**Your instructions**
Find and return every line of the data that contains the word "https".

[Document images with source code]
####################

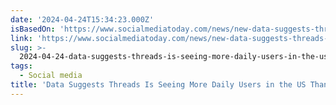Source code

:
```yaml
---
date: '2024-04-24T15:34:23.000Z'
isBasedOn: 'https://www.socialmediatoday.com/news/new-data-suggests-threads-x/714070/'
link: 'https://www.socialmediatoday.com/news/new-data-suggests-threads-x/714070/'
slug: >-
  2024-04-24-data-suggests-threads-is-seeing-more-daily-users-in-the-us-than-x-or-social
tags:
  - Social media
title: 'Data Suggests Threads Is Seeing More Daily Users in the US Than X | Social '
---
```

####################

**Completed exercise**
isBasedOn: 'https://www.socialmediatoday.com/news/new-data-suggests-threads-x/714070/'
link: 'https://www.socialmediatoday.com/news/new-data-suggests-threads-x/714070/'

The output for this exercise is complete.